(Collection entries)

=== Begin Enclosure ===

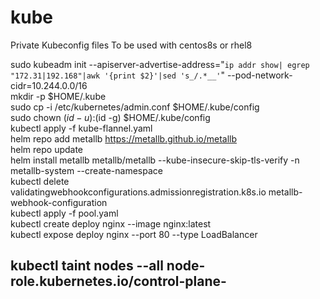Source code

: # kube
Private Kubeconfig files
To be used with centos8s or rhel8

sudo kubeadm init --apiserver-advertise-address="`ip addr show| egrep "172.31|192.168"|awk '{print $2}'|sed 's_/.*__'`" --pod-network-cidr=10.244.0.0/16  
mkdir -p $HOME/.kube  
sudo cp -i /etc/kubernetes/admin.conf $HOME/.kube/config  
sudo chown $(id -u):$(id -g) $HOME/.kube/config  
kubectl apply -f kube-flannel.yaml  
helm repo add metallb https://metallb.github.io/metallb  
helm repo update  
helm install metallb metallb/metallb --kube-insecure-skip-tls-verify -n metallb-system --create-namespace  
kubectl delete validatingwebhookconfigurations.admissionregistration.k8s.io metallb-webhook-configuration  
kubectl apply -f pool.yaml   
kubectl create deploy nginx --image nginx:latest  
kubectl expose deploy nginx --port 80 --type LoadBalancer  

## kubectl taint nodes --all node-role.kubernetes.io/control-plane-  
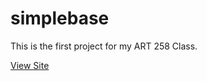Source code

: # simplebase
This is the first project for my ART 258 Class.

[View Site](https://gcorpuz.github.io/simplebase)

=== End Enclosure ===

• Required work
Your task is to copy every line in the entries that holds the string "metallb".

• Expected answer
helm repo add metallb https://metallb.github.io/metallb  
helm install metallb metallb/metallb --kube-insecure-skip-tls-verify -n metallb-system --create-namespace  
kubectl delete validatingwebhookconfigurations.admissionregistration.k8s.io metallb-webhook-configuration  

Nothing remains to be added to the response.